While all the pretty stuff was happening uptown in Manhattan, I was in Queens, in the kitchen with Johnny Iuzzini baking like mad. If I hadn’t been so nervous about how these new and huge ovens would work, how the cookies would come and if anyone would show up on opening day to eat them, this would have counted high among the best baking days of my life. I mean, who wouldn’t want to spend Sunday baking with Johnny, pastry chef at Jean-Georges, winner of the James Beard Outstanding Pastry Chef Award, author of Dessert Fourplay, and one of the kindest, most generous chefs I know? We had an amazing team at CookieBar, but SuperBowl Sunday was everyone’s day off, so it was Johnny, my husband Michael and moi alone with the Chocolate Chunkers! As I said in my newsletter, I learned more about baking in that one day than I’d learned in years.
Still, when the team reassembled the following day, I couldn’t have been happier. This picture was taken by Jordana Zizmor for New York Social Diary and it shows the fabulously talented Megan Fitzroy, our lead baker for the week and, in real life, the genie behind Fitzroy Cakes, The Kid, Joshua Greenspan, The Husband, Michael Greenspan, and the wonderful Nathan Noland, who came to us through The French Culinary Institute and who, even though he said he could only stay one night, baked with us through the week. Missing from this photo is another super-chef helper, Bradford Thompson. I met Brad when he was at Daniel and I was writing the Cafe Boulud Cookbook. He went on to become the James Beard Best Chef of the Southwest when he was at Mary Elaine’s in Phoenix. Now, back in New York, Brad helped us set up our production — a big deal for me, since I’m a home, not a big-bakery, baker — and he found us the terrific Megan.
Also missing are the great volunteers who came to bake with us after putting in full days at their real jobs. Among them — and I hope I haven’t forgotten anyone — Liane, Bethany, Lane, Karen, Jamie, Suril, Eric, Sang, Kummi and Christina. And the amazing Graceann Jordan, of The Modern, who seemed to arrive just when we needed her most.
I’m still trying to sift through all that happened during the week, so until I find words for it, here are some pictures of the project, some of them taken from the great stories that were written about CookieBar in TimeOut (Gabriella Gershenson scooped the story); Bon Appetit; Serious Eats (I think Robyn Lee’s photo of us on opening day got picked up the most); the Village Voice; and New York Social Diary.
This was our set-up on Day One. All neat and pretty and organized. That lasted for about a minute.
When the front area of Mizu was filled with people, it was all we could do to restock our dainty little trays and figure out who had asked for which cookies. Thank heavens cookielovers are a patient lot. (And thanks to Emily Fleischaker at Bon Appetit for the picture.)

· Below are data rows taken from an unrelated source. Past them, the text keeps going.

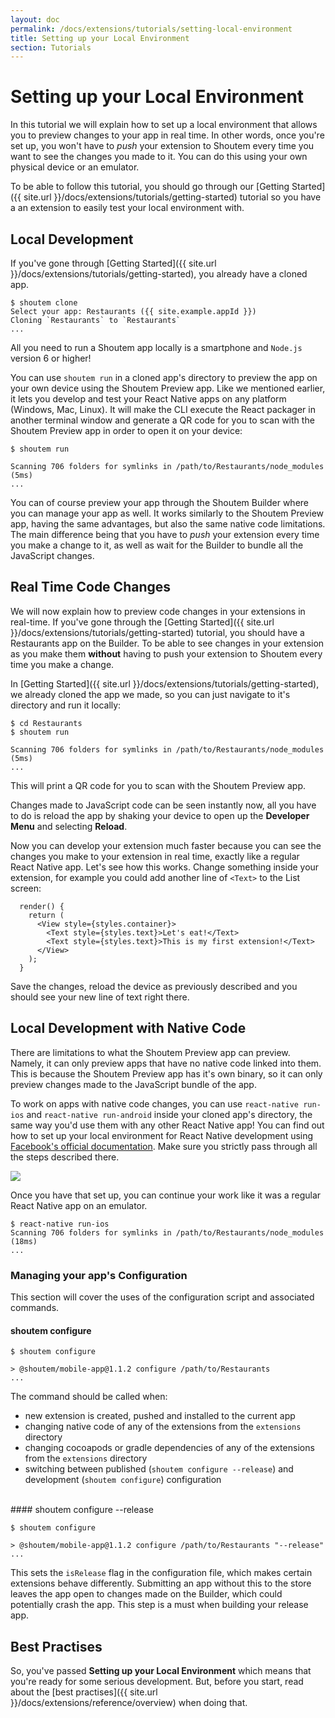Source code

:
 ```yaml
---
layout: doc
permalink: /docs/extensions/tutorials/setting-local-environment
title: Setting up your Local Environment
section: Tutorials
---
```


# Setting up your Local Environment

In this tutorial we will explain how to set up a local environment that allows you to preview changes to your app in real time. In other words, once you're set up, you won't have to _push_ your extension to Shoutem every time you want to see the changes you made to it. You can do this using your own physical device or an emulator.

To be able to follow this tutorial, you should go through our [Getting Started]({{ site.url }}/docs/extensions/tutorials/getting-started) tutorial so you have a an extension to easily test your local environment with.

## Local Development

If you've gone through [Getting Started]({{ site.url }}/docs/extensions/tutorials/getting-started), you already have a cloned app.

```ShellSession
$ shoutem clone
Select your app: Restaurants ({{ site.example.appId }})
Cloning `Restaurants` to `Restaurants`
...
```

All you need to run a Shoutem app locally is a smartphone and `Node.js` version 6 or higher!

You can use `shoutem run` in a cloned app's directory to preview the app on your own device using the Shoutem Preview app. Like we mentioned earlier, it lets you develop and test your React Native apps on any platform (Windows, Mac, Linux). It will make the CLI execute the React packager in another terminal window and generate a QR code for you to scan with the Shoutem Preview app in order to open it on your device:

```ShellSession
$ shoutem run

Scanning 706 folders for symlinks in /path/to/Restaurants/node_modules (5ms)
...
```

You can of course preview your app through the Shoutem Builder where you can manage your app as well. It works similarly to the Shoutem Preview app, having the same advantages, but also the same native code limitations. The main difference being that you have to _push_ your extension every time you make a change to it, as well as wait for the Builder to bundle all the JavaScript changes.

## Real Time Code Changes

We will now explain how to preview code changes in your extensions in real-time. If you've gone through the [Getting Started]({{ site.url }}/docs/extensions/tutorials/getting-started) tutorial, you should have a Restaurants app on the Builder. To be able to see changes in your extension as you make them **without** having to push your extension to Shoutem every time you make a change.

In [Getting Started]({{ site.url }}/docs/extensions/tutorials/getting-started), we already cloned the app we made, so you can just navigate to it's directory and run it locally:

```ShellSession
$ cd Restaurants
$ shoutem run

Scanning 706 folders for symlinks in /path/to/Restaurants/node_modules (5ms)
...
```

This will print a QR code for you to scan with the Shoutem Preview app.

Changes made to JavaScript code can be seen instantly now, all you have to do is reload the app by shaking your device to open up the **Developer Menu** and selecting **Reload**.

Now you can develop your extension much faster because you can see the changes you make to your extension in real time, exactly like a regular React Native app. Let's see how this works. Change something inside your extension, for example you could add another line of `<Text>` to the List screen:

```javascript{5}
  render() {
    return (
      <View style={styles.container}>
        <Text style={styles.text}>Let's eat!</Text>
        <Text style={styles.text}>This is my first extension!</Text>
      </View>
    );
  }
```

Save the changes, reload the device as previously described and you should see your new line of text right there.

## Local Development with Native Code

There are limitations to what the Shoutem Preview app can preview. Namely, it can only preview apps that have no native code linked into them. This is because the Shoutem Preview app has it's own binary, so it can only preview changes made to the JavaScript bundle of the app.

To work on apps with native code changes, you can use `react-native run-ios` and `react-native run-android` inside your cloned app's directory, the same way you'd use them with any other React Native app! You can find out how to set up your local environment for React Native development using [Facebook's official documentation](https://facebook.github.io/react-native/docs/getting-started.html). Make sure you strictly pass through all the steps described there.

<p class="image">
<img src='{{ site.url }}/img/tutorials/setting-local-environment/rn-getting-started.png'/>
</p>

Once you have that set up, you can continue your work like it was a regular React Native app on an emulator.

```ShellSession
$ react-native run-ios
Scanning 706 folders for symlinks in /path/to/Restaurants/node_modules (18ms)
...
```

### Managing your app's Configuration

This section will cover the uses of the configuration script and associated commands.

#### shoutem configure

```ShellSession
$ shoutem configure

> @shoutem/mobile-app@1.1.2 configure /path/to/Restaurants
...
```

The command should be called when:
 - new extension is created, pushed and installed to the current app
 - changing native code of any of the extensions from the `extensions` directory
 - changing cocoapods or gradle dependencies of any of the extensions from the `extensions` directory
 - switching between published (`shoutem configure --release`) and development (`shoutem configure`) configuration

<br/>
#### shoutem configure --release

```ShellSession
$ shoutem configure

> @shoutem/mobile-app@1.1.2 configure /path/to/Restaurants "--release"
...
```

This sets the `isRelease` flag in the configuration file, which makes certain extensions behave differently. Submitting an app without this to the store leaves the app open to changes made on the Builder, which could potentially crash the app. This step is a must when building your release app.

## Best Practises

So, you've passed **Setting up your Local Environment** which means that you're ready for some serious development. But, before you start, read about the [best practises]({{ site.url }}/docs/extensions/reference/overview) when doing that.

Being in the shop with Joshua and his friends who came to help us was great fun and, in a way, glamorous. We got to get dressed up everyday (in my case with lots of make-up to hide the lack-of-sleep pouches that were growing under my eyes) and we got to meet so many really great people. (Picture by Robyn Lee for Serious Eats.)
And then, at 4 pm, it was back into jeans and an apron (and lots of layers to keep warm) and off to the kitchen – less glam, but equally terrific. (This picture was taken by Bethany Clevenstine of My Baking Therapy.)

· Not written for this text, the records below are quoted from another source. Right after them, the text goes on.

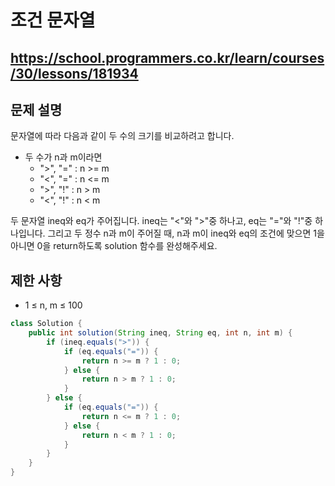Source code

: # 조건 문자열
https://school.programmers.co.kr/learn/courses/30/lessons/181934
---
## 문제 설명
문자열에 따라 다음과 같이 두 수의 크기를 비교하려고 합니다.

+ 두 수가 n과 m이라면
  + ">", "=" : n >= m
  + "<", "=" : n <= m
  + ">", "!" : n > m
  + "<", "!" : n < m

두 문자열 ineq와 eq가 주어집니다. ineq는 "<"와 ">"중 하나고, eq는 "="와 "!"중 하나입니다. 그리고 두 정수 n과 m이 주어질 때, n과 m이 ineq와 eq의 조건에 맞으면 1을 아니면 0을 return하도록 solution 함수를 완성해주세요.

## 제한 사항
+ 1 ≤ n, m ≤ 100
```java
class Solution {
    public int solution(String ineq, String eq, int n, int m) {
        if (ineq.equals(">")) {
            if (eq.equals("=")) {
                return n >= m ? 1 : 0;
            } else {
                return n > m ? 1 : 0;
            }
        } else {
            if (eq.equals("=")) {
                return n <= m ? 1 : 0;
            } else {
                return n < m ? 1 : 0;
            }
        }
    }
}
```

Most of the recipes for our CookieBar cookies came from Baking From My Home to Yours, but I played around with them a bit. For the shortbread cookies, we rolled the dough out to a thickness of 1/4-inch, cut out 3-inch rounds and then baked the cookies in rings, so that they developed a slight crust around the edges, and so that all of the shortbread cookies — the Sables, Coconut Limes and the Espresso-Chocolate Chips– would be the same size and have the same look. (Another picture by Bethany Clevenstine of My Baking Therapy.)
Here’s the last box of cookies we put together – you can see the edges of the shortbreads.
We had hoped to bake a few other kinds of cookies for the pop-up week, but it turned out that we’d underestimated how many cookies we’d need each day and so didn’t have time to work on the others. But somehow, Megan found a moment to make these little sable hearts for Valentine’s Day – not that they lasted until Valentine’s Day, since we put them out Friday and they were gone in a flash.